The North Riverside Village Board voted 5-0 on Sept. 7 to approve spending a little more than $174,000 to purchase a new ambulance for the fire department after Fire Chief Bob McDermott said the questionable reliability of the department’s two ambulances had reached “the point of an emergency.”
McDermott in a memo to the village board said that “on multiple occasions the past several months both units were out of service at the same time due to ongoing maintenance issues.”
The problem has become so acute that McDermott has made arrangements with the fire departments in both Berwyn and Forest Park to loan North Riverside an ambulance on a temporary basis if both of the village’s vehicles are unavailable.
In April, he said, Berwyn loaned the village an ambulance, which became North Riverside’s frontline medical response vehicle for 24 hours. Even after one of the village’s ambulances returned to service, the Berwyn ambulance remained at the North Riverside fire station for a few more days as an insurance policy.
“It’ll be a huge relief,” McDermott said of the arrival of the new ambulance sometime during the first half of 2022. “The ability to know when you get in the ambulance that you’ll get out the door and get where you need to be is better for our patients.”
Even with the new ambulance purchase approved, it’ll take months before the new vehicle will be placed into service. With supply chain issues due to the COVID-19 pandemic and other variables, it can take as long as a full year to build out an ambulance, said McDermott. North Riverside is hoping to take possession of the new vehicle by next May.
The new vehicle will be a 2021 Ford F450 Type III with a traditional combustion engine. McDermott described the new vehicle as a stock unit with some modifications being made to accommodate a power stretcher loading system that the village received via a grant.
“We’ll be able to take [the loading system] off the purchase price and also tweak the ambulance to make it more usable for us,” McDermott said.
Although the issue has come to a head this year, the questionable reliability of the village’s two ambulances has been a concern for more than two years, but the village board had not budgeted funds for a new ambulance, instead hoping for grant funding.
The village is awaiting word on its latest grant application for ambulance funding, through FEMA’s Assistance to Firefighters Grant program. Village Administrator Sue Scarpiniti said she did not know when FEMA might announce new grant recipients, but Mayor Joseph Mengoni said on Sept. 7 that the village could no longer afford to wait for grant money to appear.
According to Scarpiniti, the village is postponing about $50,000 in scheduled capital projects and redirecting those funds toward the purchase of the new ambulance. She said she is also exploring financing options to see if the village can get good terms on a loan.

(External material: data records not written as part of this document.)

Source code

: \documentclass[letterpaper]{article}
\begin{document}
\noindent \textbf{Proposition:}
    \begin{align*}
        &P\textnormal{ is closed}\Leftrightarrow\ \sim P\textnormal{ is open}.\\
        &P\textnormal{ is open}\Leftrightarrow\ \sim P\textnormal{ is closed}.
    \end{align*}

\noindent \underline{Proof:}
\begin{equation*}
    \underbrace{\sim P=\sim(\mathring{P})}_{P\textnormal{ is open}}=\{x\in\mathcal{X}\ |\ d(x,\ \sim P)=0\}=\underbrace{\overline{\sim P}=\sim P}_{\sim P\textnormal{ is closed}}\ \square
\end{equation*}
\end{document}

If a loan proves too expensive, the balance of the funding will come out of the village’s general operating fund reserve.

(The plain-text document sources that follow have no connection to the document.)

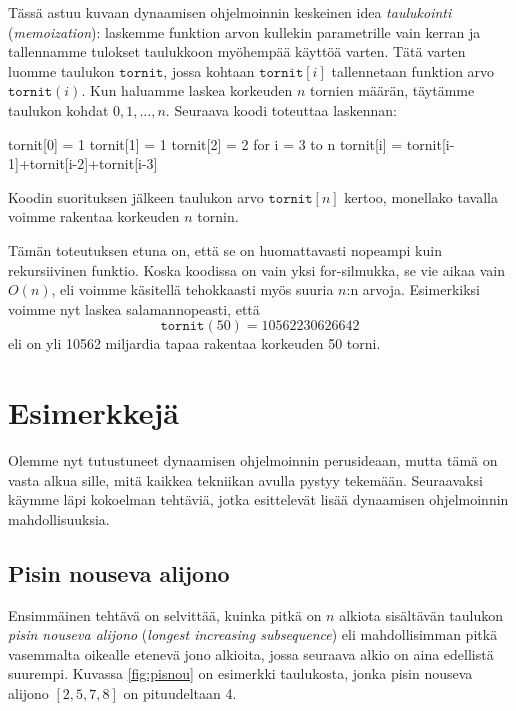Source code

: 
Tässä astuu kuvaan dynaamisen ohjelmoinnin keskeinen idea
\emph{taulukointi} (\emph{memoization}):
laskemme funktion arvon kullekin parametrille vain kerran
ja tallennamme tulokset taulukkoon myöhempää käyttöä varten.
Tätä varten luomme taulukon $\texttt{tornit}$,
jossa kohtaan $\texttt{tornit}[i]$ tallennetaan funktion
arvo $\texttt{tornit}(i)$.
Kun haluamme laskea korkeuden $n$ tornien määrän,
täytämme taulukon kohdat $0,1,\dots,n$.
Seuraava koodi toteuttaa laskennan:

\begin{code}
tornit[0] = 1
tornit[1] = 1
tornit[2] = 2
for i = 3 to n
    tornit[i] = tornit[i-1]+tornit[i-2]+tornit[i-3]
\end{code}

Koodin suorituksen jälkeen taulukon arvo $\texttt{tornit}[n]$
kertoo, monellako tavalla voimme rakentaa
korkeuden $n$ tornin.

Tämän toteutuksen etuna on, että se on huomattavasti
nopeampi kuin rekursiivinen funktio.
Koska koodissa on vain yksi for-silmukka, se vie aikaa
vain $O(n)$, eli voimme käsitellä tehokkaasti myös
suuria $n$:n arvoja.
Esimerkiksi voimme nyt laskea salamannopeasti, että
\[
\texttt{tornit}(50) = 10562230626642
\]
eli on yli 10562 miljardia tapaa rakentaa korkeuden 50 torni.

\section{Esimerkkejä}

Olemme nyt tutustuneet dynaamisen ohjelmoinnin perusideaan,
mutta tämä on vasta alkua sille, mitä kaikkea tekniikan
avulla pystyy tekemään.
Seuraavaksi käymme läpi kokoelman tehtäviä,
jotka esittelevät lisää dynaamisen ohjelmoinnin mahdollisuuksia.

\subsection{Pisin nouseva alijono}


Ensimmäinen tehtävä on selvittää, kuinka pitkä on
$n$ alkiota sisältävän taulukon \emph{pisin nouseva alijono}
(\emph{longest increasing subsequence}) eli
mahdollisimman pitkä vasemmalta oikealle etenevä jono alkioita,
jossa seuraava alkio on aina edellistä suurempi.
Kuvassa \ref{fig:pisnou} on esimerkki taulukosta,
jonka pisin nouseva alijono $[2,5,7,8]$ on pituudeltaan 4.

If a FEMA grant does come through, Scarpiniti said the village will see if it can retroactively be put toward the ambulance purchase approved on Sept. 7.
“Depending on the grant outcome, we will either try to see if this [recently approved ambulance] qualifies under the award if granted or purchase a second one to replace the backup to ensure both ambulances are new,” Scarpiniti told the Landmark in an email. “A future goal of the department is to look at expanding the ambulance services as we look at our manning levels as a whole.”
The newer of the two ambulances in the North Riverside fleet is a 2009 Ford F450, which is diesel powered but has experienced significant maintenance issues. Until late last week, the ambulance was out of service for two weeks while a service station waited for parts to come in to replace a fuel injector, cooling fan and diesel glow plug module.
During that time, the department relied on its backup ambulance, a 2001 Navistar, whose air-conditioning failed during a stretch of 90-degree weather while the Ford was in the shop and needed emergency repairs from the fire department’s mechanic to keep it in service.
“Our mechanic is great, but he’s not a magician,” McDermott said. “We were fortunate the last time they both went down he was able to fix it.”